Menurut Danuatmaja, menyatakan bahwa pemijatan perineum ini
mengurangi robekan perineum, mengurangi episiotomi dan mengurangi
penggunaan alat bantu persalinan lainnya.

2.2.3 Waktu Untuk Melakukan Pemijatan Perineum


Pelaksanaan pijat perineum membutuhkan waktu lebih kurang 5–
10 menit setiap harinya, di mulai pada usia kehamilan 34 minggu sehari
sekali, sampai janin lahir. Pijat perineum ini dilakukan dengan
menggunakan minyak yang dilakukan oleh ibu hamil atau
pasangannya.Pemijatan dilakukan 5–6 kali dalam seminggu secara
rutin.Selanjutnya selama 2 minggu menjelang persalinan, pemijatan
dilakukan setiap hari, dengan jadwal sebagai berikut : minggu pertama
lakukan selama 3 menit,minggu ke dua lakukan selama 5 menit.Hentikan
pemijatan ketika kantung ketuban mulai pecah dan cairan ketuban mulai
keluar,atau pad asaat proses persalinan sudah dimulai.

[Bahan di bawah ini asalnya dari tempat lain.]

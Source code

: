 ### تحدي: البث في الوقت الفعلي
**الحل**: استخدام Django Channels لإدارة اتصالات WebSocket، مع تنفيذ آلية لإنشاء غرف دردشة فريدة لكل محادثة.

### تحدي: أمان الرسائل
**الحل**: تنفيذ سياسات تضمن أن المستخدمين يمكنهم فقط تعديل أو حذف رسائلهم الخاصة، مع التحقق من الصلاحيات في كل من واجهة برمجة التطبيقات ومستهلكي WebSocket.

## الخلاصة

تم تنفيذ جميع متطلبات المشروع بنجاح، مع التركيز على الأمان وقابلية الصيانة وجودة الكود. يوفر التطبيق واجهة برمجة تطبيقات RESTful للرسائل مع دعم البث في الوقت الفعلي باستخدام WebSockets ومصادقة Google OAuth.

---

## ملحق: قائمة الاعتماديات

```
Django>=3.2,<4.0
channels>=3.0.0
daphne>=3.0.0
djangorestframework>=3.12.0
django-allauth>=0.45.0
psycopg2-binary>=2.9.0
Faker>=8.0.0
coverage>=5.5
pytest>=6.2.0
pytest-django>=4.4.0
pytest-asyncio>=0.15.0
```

2.2.4 Cara Melakukan Pemijatan Perineum


Teknik yang dapat dilakukan untuk pijat perineum adalah:
a. Cucilah tangan ibu terlebih dahulu dan pastikan kuku ibu tidak panjang.
Pijatan ini dapat dilakukan sendiri atau oleh pasangan (suami).

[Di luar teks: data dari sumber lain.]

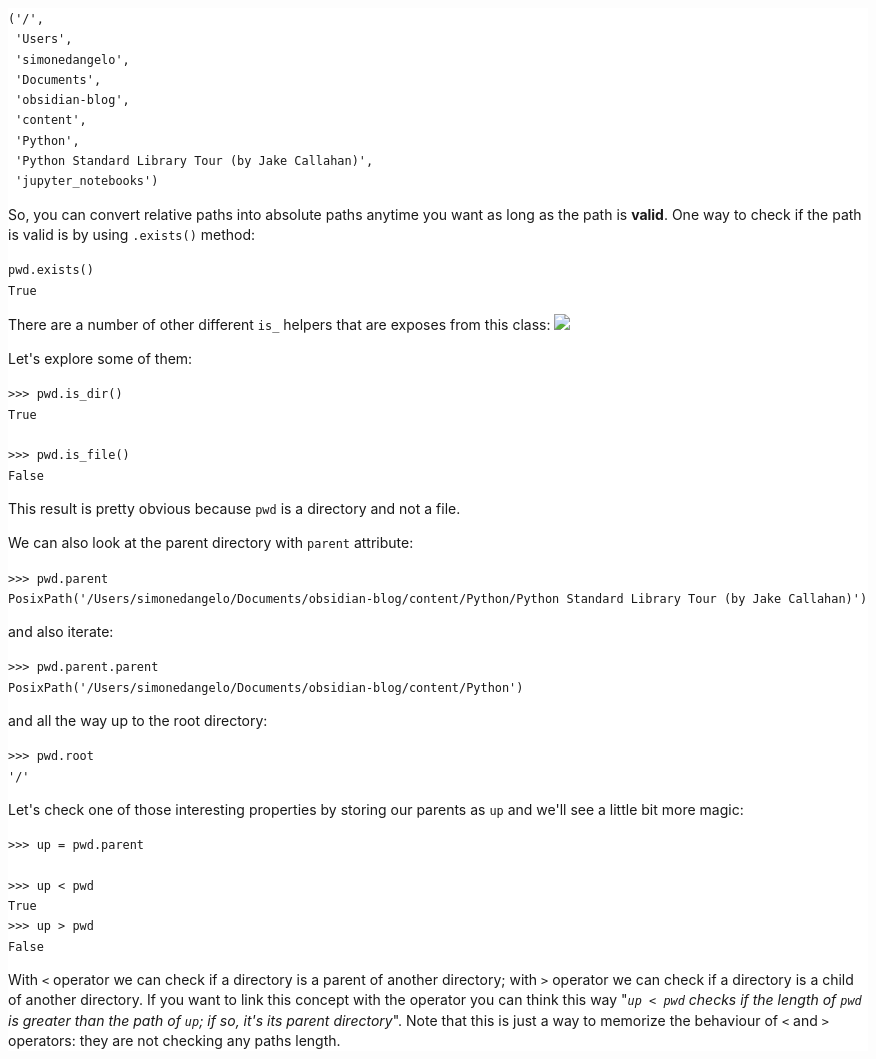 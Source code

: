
 ```terminal
('/',
 'Users',
 'simonedangelo',
 'Documents',
 'obsidian-blog',
 'content',
 'Python',
 'Python Standard Library Tour (by Jake Callahan)',
 'jupyter_notebooks')
```

So, you can convert relative paths into absolute paths anytime you want as long as the path is **valid**. One way to check if the path is valid is by using `.exists()` method:
```terminal
pwd.exists()
True
```

There are a number of other different `is_` helpers that are exposes from this class:
![](Python/Python%20Standard%20Library%20Tour%20(by%20Jake%20Callahan)/attachments/Pasted%20image%2020241102191216.png)

Let's explore some of them:
```terminal
>>> pwd.is_dir()
True

>>> pwd.is_file()
False
```
This result is pretty obvious because `pwd` is a directory and not a file.

We can also look at the parent directory with `parent` attribute:
```terminal
>>> pwd.parent
PosixPath('/Users/simonedangelo/Documents/obsidian-blog/content/Python/Python Standard Library Tour (by Jake Callahan)')
```
and also iterate:
```terminal
>>> pwd.parent.parent
PosixPath('/Users/simonedangelo/Documents/obsidian-blog/content/Python')
```
and all the way up to the root directory:
```terminal
>>> pwd.root
'/'
```

Let's check one of those interesting properties by storing our parents as `up` and we'll see a little bit more magic:
```terminal
>>> up = pwd.parent

>>> up < pwd
True
>>> up > pwd
False
```
With `<` operator we can check if a directory is a parent of another directory; with `>` operator we can check if a directory is a child of another directory. If you want to link this concept with the operator you can think this way "*`up < pwd` checks if the length of `pwd` is greater than the path of `up`; if so, it's its parent directory*". Note that this is just a way to memorize the behaviour of `<` and `>` operators: they are not checking any paths length.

b. Berbaringlah dalam posisi yang nyaman. Beberapa wanita ada yang


berbaring miring dan menggunakan bantal untuk menyangga kaki mereka.
Ada yang menggunakan posisi semilitotomi atau posisi mengangkang.
Jika pemijatan dilakukan saat berdiri, letakkan kaki satu di kursi dan kaki
yang lain berada sekitar 60-90 cm dari kursi.

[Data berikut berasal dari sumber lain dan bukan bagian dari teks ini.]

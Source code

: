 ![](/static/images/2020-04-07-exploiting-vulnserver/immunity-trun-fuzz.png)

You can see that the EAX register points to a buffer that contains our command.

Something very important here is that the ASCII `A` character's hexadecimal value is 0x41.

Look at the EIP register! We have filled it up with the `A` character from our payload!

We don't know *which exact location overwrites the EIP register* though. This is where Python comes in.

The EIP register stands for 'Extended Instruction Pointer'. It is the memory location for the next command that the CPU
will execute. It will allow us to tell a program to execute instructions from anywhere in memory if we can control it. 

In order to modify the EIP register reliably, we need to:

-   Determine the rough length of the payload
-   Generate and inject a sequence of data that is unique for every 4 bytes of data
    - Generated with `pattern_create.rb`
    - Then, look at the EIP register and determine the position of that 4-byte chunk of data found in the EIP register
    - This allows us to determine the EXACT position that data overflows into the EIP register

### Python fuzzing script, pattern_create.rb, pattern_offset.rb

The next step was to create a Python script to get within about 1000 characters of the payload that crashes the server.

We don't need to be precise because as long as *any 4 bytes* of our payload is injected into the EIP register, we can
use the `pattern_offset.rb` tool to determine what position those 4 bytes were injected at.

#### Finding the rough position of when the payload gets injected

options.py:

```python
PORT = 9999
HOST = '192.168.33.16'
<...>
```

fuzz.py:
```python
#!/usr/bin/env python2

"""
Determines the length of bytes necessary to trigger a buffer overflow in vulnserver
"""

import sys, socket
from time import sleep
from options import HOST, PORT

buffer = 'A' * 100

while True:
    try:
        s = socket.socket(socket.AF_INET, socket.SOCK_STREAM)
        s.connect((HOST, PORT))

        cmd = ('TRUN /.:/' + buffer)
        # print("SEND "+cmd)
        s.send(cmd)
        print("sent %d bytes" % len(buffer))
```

c. Ibu dapat menggunakan cermin untuk pertama kali guna mengetahui


daerah perineum tesebut.
d. Gunakan minyak kelapa, atau sweet almond. Lakukan pemijatan
sebelum mandi pagi dan sore.

e. Letakkan satu atau dua ibu jari (atau jari lainnya bila ibu tidak sampai)
sekitar 2-3cm di dalam vagina. Tekan ke bawah dan kemudian
menyamping pada saat bersamaan. Perlahan-lahan coba regangkan
daerah tersebut sampai ibu merasakan sensasi seperti terbakar, perih,
atau tersengat.

f. Tahan ibu jari dalam posisi seperti di atas selama 2 menit sampai
daerah tersebut menjadi tidak terlalu berasa dan ibu tidak terlalu
merasakan perih lagi.

g. Tetap tekan daerah tersebut dengan ibu jari. Perlahan-lahan pijat ke


depan dan ke belakang melewati separuh terbawah vagina. Lakukan ini
selama 3-5 menit. Hindari pembukaan saluran kemih dan ibu dapat
memulai dengan pijatan ringan dan semakin ditingkatkan tekanannya
seiring dengan sensivitas yang berkurang.

h. Ketika sedang memijat, tarik perlahan bagian terbawah dari vagina


dengan ibu jari tetap berada di dalam. Hal ini akan membantu
meregangkan kulit di mana kepala bayi saat melahirkan nanti akan
meregangkan perineum itu sendiri.

i. Lakukan pijatan perlahan-lahan dan hindari pembukaan dari katup


uretra (lubang kencing) untuk menghindari iritasi atau infeksi.

Kontraindikasi Pijat Perineum Pijat perineum sebaiknya tidak


dilakukan bagi ibu hamil dengan infeksi herpes genitalis, vaginitis, infeksi
jamur, infeksi saluran kemih, atau infeksi menular yang dapat menyebar
dengan kontak langsung dan memperparah penyebaran infeksi.